Delegates of a high-level meeting in Indonesia are to be asked to adopt an outcome document outlining ways to improve the transfer of knowledge and expertise among emerging and developing countries.
“Towards Country-led Knowledge Hubs” is a high-level meeting hosted by Indonesia, the World Bank, Japan International Cooperation Agency and U.N. Development Program.

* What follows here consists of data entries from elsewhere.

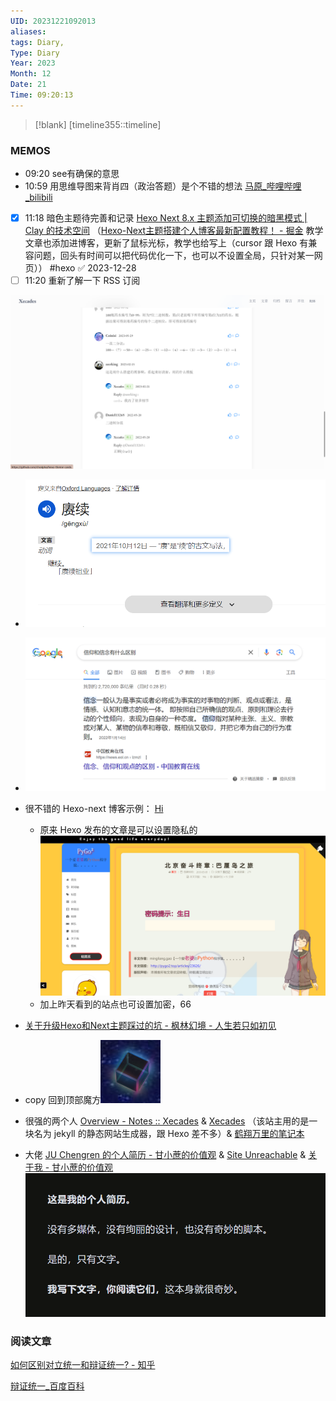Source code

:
 ```yaml
---
UID: 20231221092013
aliases: 
tags: Diary,
Type: Diary
Year: 2023
Month: 12
Date: 21
Time: 09:20:13
---
```

> [!blank] 
> [timeline355::timeline]


### MEMOS
- 09:20 see有确保的意思
- 10:59 用思维导图来背肖四（政治答题）是个不错的想法 [马原\_哔哩哔哩\_bilibili](https://www.bilibili.com/video/BV1Ce411k7S3/?p=2&spm_id_from=pageDriver&vd_source=1f9072e850dde202d6ddd4c60d9d334d)

- [x] 11:18 暗色主题待完善和记录 [Hexo Next 8.x 主题添加可切换的暗黑模式 | Clay 的技术空间](https://www.techgrow.cn/posts/abf4aee1.html) （[Hexo-Next主题搭建个人博客最新配置教程！ - 掘金](https://juejin.cn/post/7169115268944560135#heading-58) 教学文章也添加进博客，更新了鼠标光标，教学也给写上（cursor 跟 Hexo 有兼容问题，回头有时间可以把代码优化一下，也可以不设置全局，只针对某一网页）） #hexo ✅ 2023-12-28
- [ ] 11:20 重新了解一下 RSS 订阅

![](asset/Pasted%20image%2020231221203151.png)

- ![](asset/Pasted%20image%2020231221161208.png)
- ![](asset/Pasted%20image%2020231221161711.png)

- 很不错的 Hexo-next 博客示例： [Hi](https://gis90.github.io/)
	- 原来 Hexo 发布的文章是可以设置隐私的![](asset/Pasted%20image%2020231221162946.png)
	- 加上昨天看到的站点也可设置加密，66
- [关于升级Hexo和Next主题踩过的坑 - 枫林幻境 - 人生若只如初见](https://maplerain.cc/index.php/archives/29.html)
- copy 回到顶部魔方![](asset/Pasted%20image%2020231221163611.png)
- 很强的两个人 [Overview - Notes :: Xecades](https://note.xecades.xyz/) & [Xecades](https://xecades.xyz/) （该站主用的是一块名为 jekyll 的静态网站生成器，跟 Hexo 差不多）& [鹤翔万里的笔记本](https://note.tonycrane.cc/)
- 大佬 [JU Chengren 的个人简历 - 甘小蔗的价值观](https://gxzv.com/about/cv/) & [Site Unreachable](https://about.gxzv.com/resume) & [关于我 - 甘小蔗的价值观](https://gxzv.com/about/me/)![](asset/Pasted%20image%2020231221171013.png)

### 阅读文章

[如何区别对立统一和辩证统一? - 知乎](https://www.zhihu.com/question/22009891)

[辩证统一\_百度百科](https://baike.baidu.com/item/%E8%BE%A9%E8%AF%81%E7%BB%9F%E4%B8%80/363961)




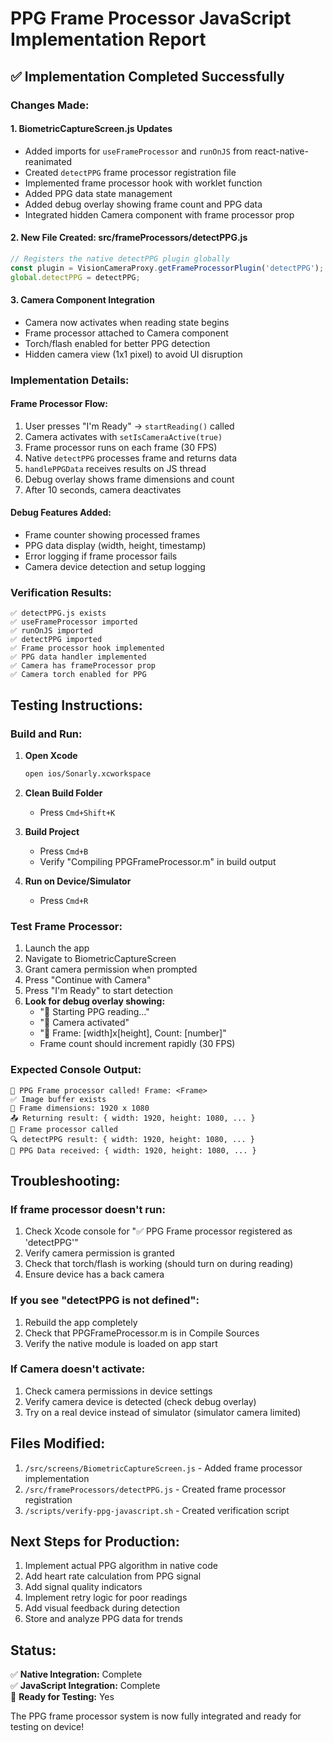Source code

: # PPG Frame Processor JavaScript Implementation Report

## ✅ Implementation Completed Successfully

### Changes Made:

#### 1. **BiometricCaptureScreen.js Updates**
   - Added imports for `useFrameProcessor` and `runOnJS` from react-native-reanimated
   - Created `detectPPG` frame processor registration file
   - Implemented frame processor hook with worklet function
   - Added PPG data state management
   - Added debug overlay showing frame count and PPG data
   - Integrated hidden Camera component with frame processor prop

#### 2. **New File Created: src/frameProcessors/detectPPG.js**
   ```javascript
   // Registers the native detectPPG plugin globally
   const plugin = VisionCameraProxy.getFrameProcessorPlugin('detectPPG');
   global.detectPPG = detectPPG;
   ```

#### 3. **Camera Component Integration**
   - Camera now activates when reading state begins
   - Frame processor attached to Camera component
   - Torch/flash enabled for better PPG detection
   - Hidden camera view (1x1 pixel) to avoid UI disruption

### Implementation Details:

#### Frame Processor Flow:
1. User presses "I'm Ready" → `startReading()` called
2. Camera activates with `setIsCameraActive(true)`
3. Frame processor runs on each frame (30 FPS)
4. Native `detectPPG` processes frame and returns data
5. `handlePPGData` receives results on JS thread
6. Debug overlay shows frame dimensions and count
7. After 10 seconds, camera deactivates

#### Debug Features Added:
- Frame counter showing processed frames
- PPG data display (width, height, timestamp)
- Error logging if frame processor fails
- Camera device detection and setup logging

### Verification Results:
```
✅ detectPPG.js exists
✅ useFrameProcessor imported
✅ runOnJS imported  
✅ detectPPG imported
✅ Frame processor hook implemented
✅ PPG data handler implemented
✅ Camera has frameProcessor prop
✅ Camera torch enabled for PPG
```

## Testing Instructions:

### Build and Run:
1. **Open Xcode**
   ```bash
   open ios/Sonarly.xcworkspace
   ```

2. **Clean Build Folder**
   - Press `Cmd+Shift+K`

3. **Build Project**
   - Press `Cmd+B`
   - Verify "Compiling PPGFrameProcessor.m" in build output

4. **Run on Device/Simulator**
   - Press `Cmd+R`

### Test Frame Processor:
1. Launch the app
2. Navigate to BiometricCaptureScreen
3. Grant camera permission when prompted
4. Press "Continue with Camera"
5. Press "I'm Ready" to start detection
6. **Look for debug overlay showing:**
   - "🔴 Starting PPG reading..."
   - "🎥 Camera activated"
   - "📏 Frame: [width]x[height], Count: [number]"
   - Frame count should increment rapidly (30 FPS)

### Expected Console Output:
```
🔴 PPG Frame processor called! Frame: <Frame>
✅ Image buffer exists
📏 Frame dimensions: 1920 x 1080
📤 Returning result: { width: 1920, height: 1080, ... }
🎥 Frame processor called
🔍 detectPPG result: { width: 1920, height: 1080, ... }
🔴 PPG Data received: { width: 1920, height: 1080, ... }
```

## Troubleshooting:

### If frame processor doesn't run:
1. Check Xcode console for "✅ PPG Frame processor registered as 'detectPPG'"
2. Verify camera permission is granted
3. Check that torch/flash is working (should turn on during reading)
4. Ensure device has a back camera

### If you see "detectPPG is not defined":
1. Rebuild the app completely
2. Check that PPGFrameProcessor.m is in Compile Sources
3. Verify the native module is loaded on app start

### If Camera doesn't activate:
1. Check camera permissions in device settings
2. Verify camera device is detected (check debug overlay)
3. Try on a real device instead of simulator (simulator camera limited)

## Files Modified:
1. `/src/screens/BiometricCaptureScreen.js` - Added frame processor implementation
2. `/src/frameProcessors/detectPPG.js` - Created frame processor registration
3. `/scripts/verify-ppg-javascript.sh` - Created verification script

## Next Steps for Production:
1. Implement actual PPG algorithm in native code
2. Add heart rate calculation from PPG signal
3. Add signal quality indicators
4. Implement retry logic for poor readings
5. Add visual feedback during detection
6. Store and analyze PPG data for trends

## Status:
✅ **Native Integration:** Complete  
✅ **JavaScript Integration:** Complete  
🎯 **Ready for Testing:** Yes

The PPG frame processor system is now fully integrated and ready for testing on device!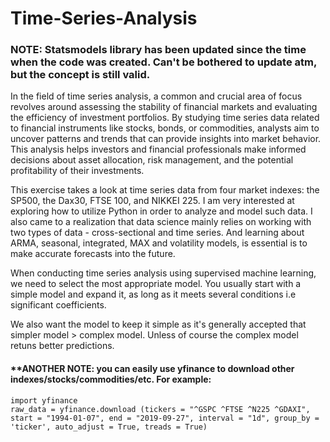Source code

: # Time-Series-Analysis

### **NOTE: Statsmodels library has been updated since the time when the code was created. Can't be bothered to update atm, but the concept is still valid.**


In the field of time series analysis, a common and crucial area of focus revolves around assessing the stability of financial markets
and evaluating the efficiency of investment portfolios. By studying time series data related to financial instruments like stocks,
bonds, or commodities, analysts aim to uncover patterns and trends that can provide insights into market behavior.
This analysis helps investors and financial professionals make informed decisions about asset allocation, risk management, and the potential profitability of their investments.

This exercise takes a look at time series data from four market indexes: the SP500, the Dax30, FTSE 100, and NIKKEI 225.
I am very interested at exploring how to utilize Python in order to analyze and model such data. I also came to a 
realization that data science mainly relies on working with two types of data - cross-sectional and time series.
And learning about ARMA, seasonal, integrated, MAX and volatility models, is essential is to make accurate forecasts into the future.

When conducting time series analysis using supervised machine learning, we need to select the most appropriate
model. You usually start with a simple model and expand it, as long as it meets several conditions i.e significant coefficients.

We also want the model to keep it simple as it's generally accepted that simpler model > complex model.
Unless of course the complex model retuns better predictions.
#### **ANOTHER NOTE: you can easily use yfinance to download other indexes/stocks/commodities/etc. For example:

```
import yfinance
raw_data = yfinance.download (tickers = "^GSPC ^FTSE ^N225 ^GDAXI", start = "1994-01-07", end = "2019-09-27", interval = "1d", group_by = 'ticker', auto_adjust = True, treads = True)
```
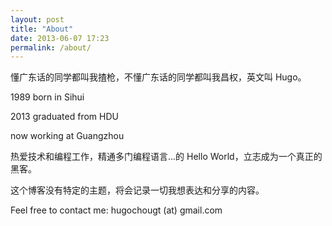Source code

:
 ```yaml
---
layout: post
title: "About"
date: 2013-06-07 17:23
permalink: /about/
---
```


懂广东话的同学都叫我揸枪，不懂广东话的同学都叫我昌权，英文叫 Hugo。

1989 born in Sihui

2013 graduated from HDU

now working at Guangzhou

热爱技术和编程工作，精通多门编程语言...的 Hello World，立志成为一个真正的黑客。

这个博客没有特定的主题，将会记录一切我想表达和分享的内容。

Feel free to contact me: hugochougt (at) gmail.com
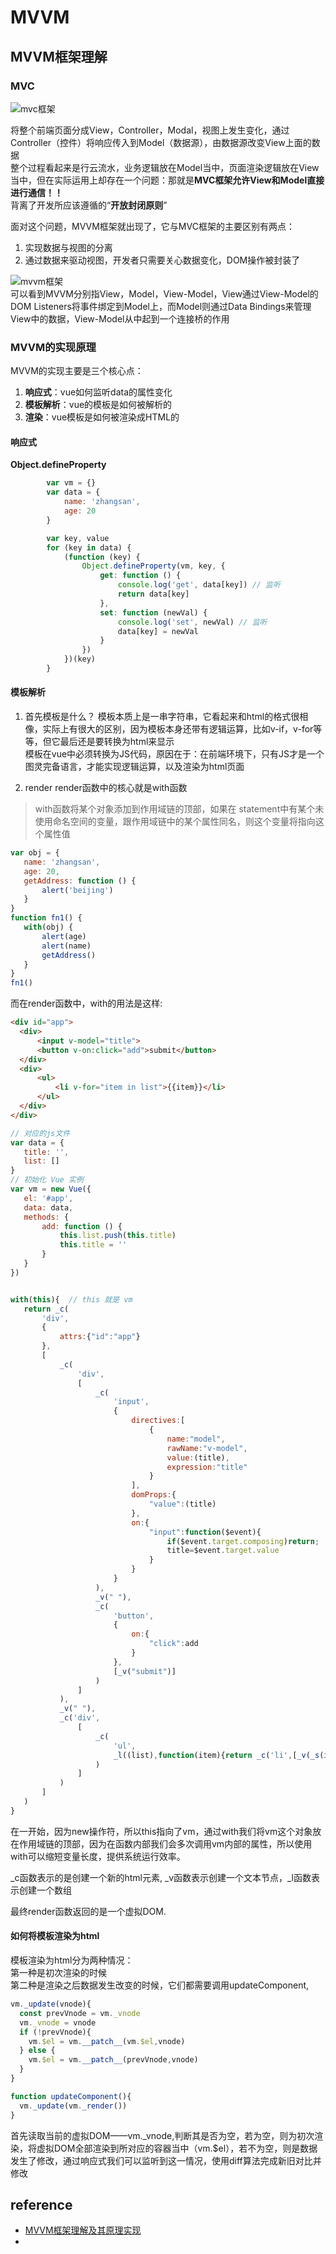 #  MVVM 

## MVVM框架理解
### MVC
![mvc框架]('../static/images/mvc.png')  

将整个前端页面分成View，Controller，Modal，视图上发生变化，通过Controller（控件）将响应传入到Model（数据源），由数据源改变View上面的数据  
整个过程看起来是行云流水，业务逻辑放在Model当中，页面渲染逻辑放在View当中，但在实际运用上却存在一个问题：那就是**MVC框架允许View和Model直接进行通信！！**  
背离了开发所应该遵循的“**开放封闭原则**”  

面对这个问题，MVVM框架就出现了，它与MVC框架的主要区别有两点：  
1. 实现数据与视图的分离  
2. 通过数据来驱动视图，开发者只需要关心数据变化，DOM操作被封装了  

![mvvm框架]("../static/images/mvvm.png")  
可以看到MVVM分别指View，Model，View-Model，View通过View-Model的DOM Listeners将事件绑定到Model上，而Model则通过Data Bindings来管理View中的数据，View-Model从中起到一个连接桥的作用  

### MVVM的实现原理
MVVM的实现主要是三个核心点：  
1. **响应式**：vue如何监听data的属性变化  
2. **模板解析**：vue的模板是如何被解析的  
3. **渲染**：vue模板是如何被渲染成HTML的  

#### 响应式
**Object.defineProperty**  
```javascript
        var vm = {}
        var data = {
            name: 'zhangsan',
            age: 20
        }

        var key, value
        for (key in data) {
            (function (key) {
                Object.defineProperty(vm, key, {
                    get: function () {
                        console.log('get', data[key]) // 监听
                        return data[key]
                    },
                    set: function (newVal) {
                        console.log('set', newVal) // 监听
                        data[key] = newVal
                    }
                })
            })(key)
        }
```
#### 模板解析
1. 首先模板是什么？
模板本质上是一串字符串，它看起来和html的格式很相像，实际上有很大的区别，因为模板本身还带有逻辑运算，比如v-if，v-for等等，但它最后还是要转换为html来显示  
模板在vue中必须转换为JS代码，原因在于：在前端环境下，只有JS才是一个图灵完备语言，才能实现逻辑运算，以及渲染为html页面  

2. render
render函数中的核心就是with函数  
> with函数将某个对象添加到作用域链的顶部，如果在 statement中有某个未使用命名空间的变量，跟作用域链中的某个属性同名，则这个变量将指向这个属性值

```javascript
var obj = {
   name: 'zhangsan',
   age: 20,
   getAddress: function () {
       alert('beijing')
   }
}
function fn1() {
   with(obj) {
       alert(age)
       alert(name)
       getAddress()
   }
}
fn1()
```
而在render函数中，with的用法是这样:  
```html
<div id="app">
  <div>
      <input v-model="title">
      <button v-on:click="add">submit</button>
  </div>
  <div>
      <ul>
          <li v-for="item in list">{{item}}</li>
      </ul>
  </div>
</div>
```

```javascript
// 对应的js文件
var data = {
   title: '',
   list: []
}
// 初始化 Vue 实例
var vm = new Vue({
   el: '#app',
   data: data,
   methods: {
       add: function () {
           this.list.push(this.title)
           this.title = ''
       }
   }
})


with(this){  // this 就是 vm
   return _c(
       'div',
       {
           attrs:{"id":"app"}
       },
       [
           _c(
               'div',
               [
                   _c(
                       'input',
                       {
                           directives:[
                               {
                                   name:"model",
                                   rawName:"v-model",
                                   value:(title),
                                   expression:"title"
                               }
                           ],
                           domProps:{
                               "value":(title)
                           },
                           on:{
                               "input":function($event){
                                   if($event.target.composing)return;
                                   title=$event.target.value
                               }
                           }
                       }
                   ),
                   _v(" "),
                   _c(
                       'button',
                       {
                           on:{
                               "click":add
                           }
                       },
                       [_v("submit")]
                   )
               ]
           ),
           _v(" "),
           _c('div',
               [
                   _c(
                       'ul',
                       _l((list),function(item){return _c('li',[_v(_s(item))])})
                   )
               ]
           )
       ]
   )
}
```
在一开始，因为new操作符，所以this指向了vm，通过with我们将vm这个对象放在作用域链的顶部，因为在函数内部我们会多次调用vm内部的属性，所以使用with可以缩短变量长度，提供系统运行效率。  

_c函数表示的是创建一个新的html元素, _v函数表示创建一个文本节点，_l函数表示创建一个数组  

最终render函数返回的是一个虚拟DOM.  

#### 如何将模板渲染为html
模板渲染为html分为两种情况：  
第一种是初次渲染的时候  
第二种是渲染之后数据发生改变的时候，它们都需要调用updateComponent,  
```javascript
vm._update(vnode){
  const prevVnode = vm._vnode
  vm._vnode = vnode
  if (!prevVnode){
    vm.$el = vm.__patch__(vm.$el,vnode)
  } else {
    vm.$el = vm.__patch__(prevVnode,vnode)
  }
}

function updateComponent(){
  vm._update(vm._render())
}
```

首先读取当前的虚拟DOM——vm._vnode,判断其是否为空，若为空，则为初次渲染，将虚拟DOM全部渲染到所对应的容器当中（vm.$el），若不为空，则是数据发生了修改，通过响应式我们可以监听到这一情况，使用diff算法完成新旧对比并修改  


## reference
- [MVVM框架理解及其原理实现](https://segmentfault.com/a/1190000015895017)
- 
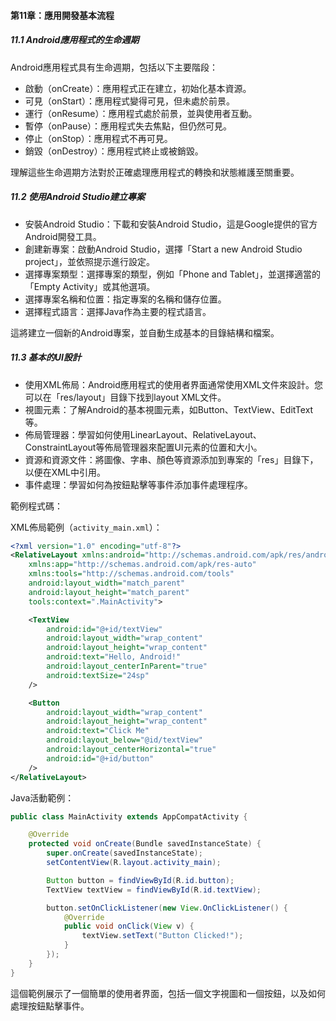 #### 第11章：應用開發基本流程

##### 11.1 Android應用程式的生命週期

Android應用程式具有生命週期，包括以下主要階段：

- 啟動（onCreate）：應用程式正在建立，初始化基本資源。
- 可見（onStart）：應用程式變得可見，但未處於前景。
- 運行（onResume）：應用程式處於前景，並與使用者互動。
- 暫停（onPause）：應用程式失去焦點，但仍然可見。
- 停止（onStop）：應用程式不再可見。
- 銷毀（onDestroy）：應用程式終止或被銷毀。

理解這些生命週期方法對於正確處理應用程式的轉換和狀態維護至關重要。

##### 11.2 使用Android Studio建立專案

- 安裝Android Studio：下載和安裝Android Studio，這是Google提供的官方Android開發工具。
- 創建新專案：啟動Android Studio，選擇「Start a new Android Studio project」，並依照提示進行設定。
- 選擇專案類型：選擇專案的類型，例如「Phone and Tablet」，並選擇適當的「Empty Activity」或其他選項。
- 選擇專案名稱和位置：指定專案的名稱和儲存位置。
- 選擇程式語言：選擇Java作為主要的程式語言。

這將建立一個新的Android專案，並自動生成基本的目錄結構和檔案。

##### 11.3 基本的UI設計

- 使用XML佈局：Android應用程式的使用者界面通常使用XML文件來設計。您可以在「res/layout」目錄下找到layout XML文件。
- 視圖元素：了解Android的基本視圖元素，如Button、TextView、EditText等。
- 佈局管理器：學習如何使用LinearLayout、RelativeLayout、ConstraintLayout等佈局管理器來配置UI元素的位置和大小。
- 資源和資源文件：將圖像、字串、顏色等資源添加到專案的「res」目錄下，以便在XML中引用。
- 事件處理：學習如何為按鈕點擊等事件添加事件處理程序。

範例程式碼：

XML佈局範例（`activity_main.xml`）：

```xml
<?xml version="1.0" encoding="utf-8"?>
<RelativeLayout xmlns:android="http://schemas.android.com/apk/res/android"
    xmlns:app="http://schemas.android.com/apk/res-auto"
    xmlns:tools="http://schemas.android.com/tools"
    android:layout_width="match_parent"
    android:layout_height="match_parent"
    tools:context=".MainActivity">

    <TextView
        android:id="@+id/textView"
        android:layout_width="wrap_content"
        android:layout_height="wrap_content"
        android:text="Hello, Android!"
        android:layout_centerInParent="true"
        android:textSize="24sp"
    />

    <Button
        android:layout_width="wrap_content"
        android:layout_height="wrap_content"
        android:text="Click Me"
        android:layout_below="@id/textView"
        android:layout_centerHorizontal="true"
        android:id="@+id/button"
    />
</RelativeLayout>
```

Java活動範例：

```java
public class MainActivity extends AppCompatActivity {

    @Override
    protected void onCreate(Bundle savedInstanceState) {
        super.onCreate(savedInstanceState);
        setContentView(R.layout.activity_main);

        Button button = findViewById(R.id.button);
        TextView textView = findViewById(R.id.textView);

        button.setOnClickListener(new View.OnClickListener() {
            @Override
            public void onClick(View v) {
                textView.setText("Button Clicked!");
            }
        });
    }
}
```

這個範例展示了一個簡單的使用者界面，包括一個文字視圖和一個按鈕，以及如何處理按鈕點擊事件。
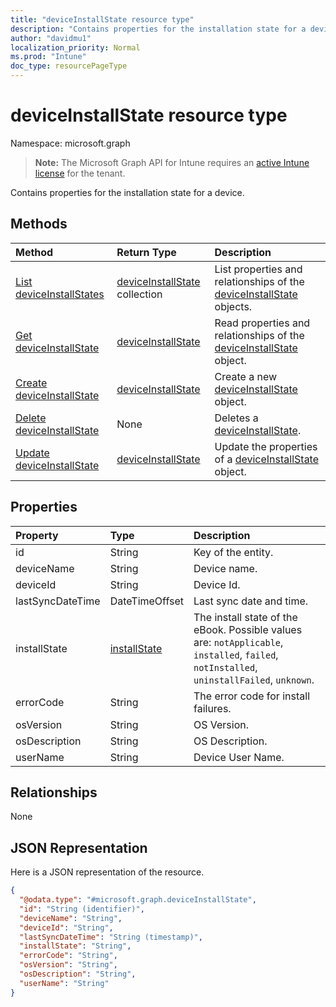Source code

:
 ```yaml
---
title: "deviceInstallState resource type"
description: "Contains properties for the installation state for a device."
author: "davidmu1"
localization_priority: Normal
ms.prod: "Intune"
doc_type: resourcePageType
---
```


# deviceInstallState resource type

Namespace: microsoft.graph

> **Note:** The Microsoft Graph API for Intune requires an [active Intune license](https://go.microsoft.com/fwlink/?linkid=839381) for the tenant.

Contains properties for the installation state for a device.

## Methods
|Method|Return Type|Description|
|:---|:---|:---|
|[List deviceInstallStates](../api/intune-books-deviceinstallstate-list.md)|[deviceInstallState](../resources/intune-books-deviceinstallstate.md) collection|List properties and relationships of the [deviceInstallState](../resources/intune-books-deviceinstallstate.md) objects.|
|[Get deviceInstallState](../api/intune-books-deviceinstallstate-get.md)|[deviceInstallState](../resources/intune-books-deviceinstallstate.md)|Read properties and relationships of the [deviceInstallState](../resources/intune-books-deviceinstallstate.md) object.|
|[Create deviceInstallState](../api/intune-books-deviceinstallstate-create.md)|[deviceInstallState](../resources/intune-books-deviceinstallstate.md)|Create a new [deviceInstallState](../resources/intune-books-deviceinstallstate.md) object.|
|[Delete deviceInstallState](../api/intune-books-deviceinstallstate-delete.md)|None|Deletes a [deviceInstallState](../resources/intune-books-deviceinstallstate.md).|
|[Update deviceInstallState](../api/intune-books-deviceinstallstate-update.md)|[deviceInstallState](../resources/intune-books-deviceinstallstate.md)|Update the properties of a [deviceInstallState](../resources/intune-books-deviceinstallstate.md) object.|

## Properties
|Property|Type|Description|
|:---|:---|:---|
|id|String|Key of the entity.|
|deviceName|String|Device name.|
|deviceId|String|Device Id.|
|lastSyncDateTime|DateTimeOffset|Last sync date and time.|
|installState|[installState](../resources/intune-books-installstate.md)|The install state of the eBook. Possible values are: `notApplicable`, `installed`, `failed`, `notInstalled`, `uninstallFailed`, `unknown`.|
|errorCode|String|The error code for install failures.|
|osVersion|String|OS Version.|
|osDescription|String|OS Description.|
|userName|String|Device User Name.|

## Relationships
None

## JSON Representation
Here is a JSON representation of the resource.
<!-- {
  "blockType": "resource",
  "keyProperty": "id",
  "@odata.type": "microsoft.graph.deviceInstallState"
}
-->
``` json
{
  "@odata.type": "#microsoft.graph.deviceInstallState",
  "id": "String (identifier)",
  "deviceName": "String",
  "deviceId": "String",
  "lastSyncDateTime": "String (timestamp)",
  "installState": "String",
  "errorCode": "String",
  "osVersion": "String",
  "osDescription": "String",
  "userName": "String"
}
```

It runs July 10-12 and brings together more than 200 officials to discuss knowledge hubs — organizations dedicated to exchanging development models and experiences among South-South cooperation partners.
The meeting builds on an increasing desire among developing and emerging countries to share their experiences, according to World Bank Managing Director Sri Mulyani Indrawati, who pointed out that development solutions now “come from anywhere — North, South, East and West — and increasingly from other developing countries.”
“We must build knowledge platforms that harness these ideas and solutions that are more relevant, more affordable from those that have developed recently, process them to see what can be transportable to others, and make them available in a global solution exchange,” Ajay Chhibber, head of UNDP in Asia and the Pacific, added.
The meeting’s outcome document, to be dubbed Bali Communique, aims to encourage countries, international organizations and civil society groups to explore setting up knowledge hubs. Among existing hubs the meeting’s hosts have identified as possible models are the Brazilian Agricultural Research Corp. and Singapore Cooperation Enterprise.